Needless to say, we made hot sweating love over and over all night. BUT as some men think they can mess up  and then fuck our brains out as if we wouldnt remember why they were in the dog house in the first place like everythings gonna change. YEAH RIGHT. I left for lunch with one of my friends and his brother was there. When I got inside her car I called him. "Um, I hope he came over to help you get your shit cuz I want you out of my house! You will never disrespect me like that again in your life and I am going to make sure of it."

When I got back home, he was gone and my two step kids were gone with all of their stuff. I was so sad. He called and He asked if he could come over and talk. I was horny, so I told him yes. He came over and ate me again as if he hadnt ate in years. Oh how I loved that. And he asked me to marry him because he couldnt handle life without me and he was going through alot of stuff that I couldnt understand. And I said NO!

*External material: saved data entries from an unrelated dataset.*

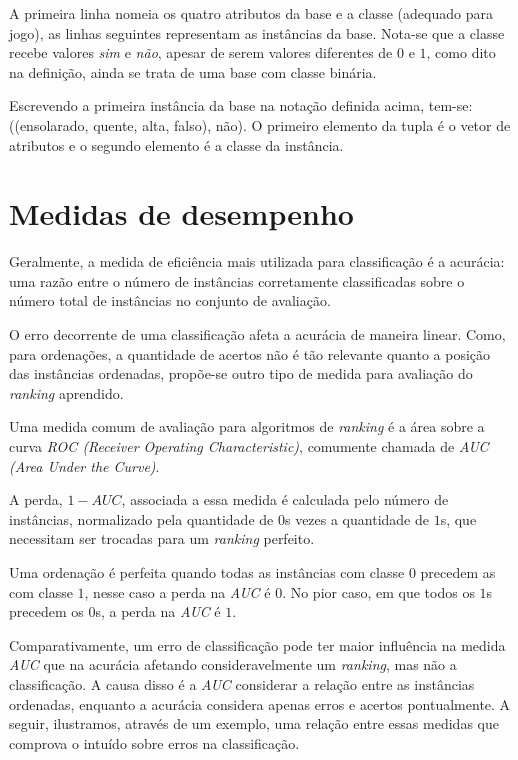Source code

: A primeira linha nomeia os quatro atributos da base e a classe (adequado para jogo), as linhas seguintes representam as instâncias da base. Nota-se que a classe recebe valores \emph{sim} e \emph{não}, apesar de serem valores diferentes de $0$ e $1$, como dito na definição, ainda se trata de uma base com classe binária.

Escrevendo a primeira instância da base na notação definida acima, tem-se: ((ensolarado, quente, alta, falso), não). O primeiro elemento da tupla é o vetor de atributos e o segundo elemento é a classe da instância.


\section{Medidas de desempenho}

Geralmente, a medida de eficiência mais utilizada para classificação é a acurácia: uma razão entre o número de instâncias corretamente classificadas sobre o número total de instâncias no conjunto de avaliação.

O erro decorrente de uma classificação afeta a acurácia de maneira linear. Como, para ordenações, a quantidade de acertos não é tão relevante quanto a posição das instâncias ordenadas, propõe-se outro tipo de medida para avaliação do \emph{ranking} aprendido.

Uma medida comum de avaliação para algoritmos de \emph{ranking} é a área sobre a curva \emph{ROC (Receiver Operating Characteristic)}, comumente chamada de \emph{AUC (Area Under the Curve)}.

A perda, $1 - AUC$, associada a essa medida é calculada pelo número de instâncias, normalizado pela quantidade de $0$s vezes a quantidade de $1$s, que necessitam ser trocadas para um \emph{ranking} perfeito.

Uma ordenação é perfeita quando todas as instâncias com classe $0$ precedem as com classe $1$, nesse caso a perda na \emph{AUC} é $0$. No pior caso, em que todos os $1$s precedem os $0$s, a perda na \emph{AUC} é $1$.

Comparativamente, um erro de classificação pode ter maior influência na medida \emph{AUC} que na acurácia afetando consideravelmente um \emph{ranking}, mas não a classificação. A causa disso é a \emph{AUC} considerar a relação entre as instâncias ordenadas, enquanto a acurácia considera apenas erros e acertos pontualmente. A seguir, ilustramos, através de um exemplo, uma relação entre essas medidas que comprova o intuído sobre erros na classificação.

I didn't see him for 2 years after that. I've moved on. I've always thought about him but I couldnt find him and he couldnt find me. I moved over 200 miles from where we used to live knowing in my heart that we would probably never see each other again.

I was on myspace and I FOUND HIM. I READ HIS PROFILE AND HE'S MARRIED. OH MY HEART DROPPED!

I sent him a message and he hadnt been on myspace in 3 months but I took my chances. The next day he sent me a response. And I told him to call me. I found out he had two more kids, he was married. And just when I thought I lived in this small city alone, he lived down the street. He was coming to see me and when I saw him we both just cried and we cant figure out how or why we even ended up in the same small city and down the street from each other.

Of course, I had to let him taste me again as he did in the past and it was even better and it lasted for hours until i was just ready to fall asleep and not even move anymore. We cried and made love, cried and made love. We were only in a world that it was just me and him for the whole day. NO PHONES, NO KIDS, NO T.V., NO NOTHING JUST ME AND HIM! He didnt even go home. He stayed, we talked and cried and now his marriage hasnt been the same.

I feel bad. I dont ever want another woman's man. I would never want my husband to cheat on me, so how can I do this to her. We were suppose to try to have a child together but back then I had a birth control device he didnt know about so that I wouldnt get pregnant for 5 years and now its out and the feelings are all out on the table. But what should I do? I love him and He loves me but what about her? I cant be the other woman. I dont know how to be. I will always be number one. But how can he jsut leave his family that was there when I wasnt? True , I put him out and gave up on him but now I want him back and he wants me but the reality of things are how can we be selfish? His son and daughter still ask about me and I miss them too. But what about his wife and two other children? Man, I'm stuck. What should I do?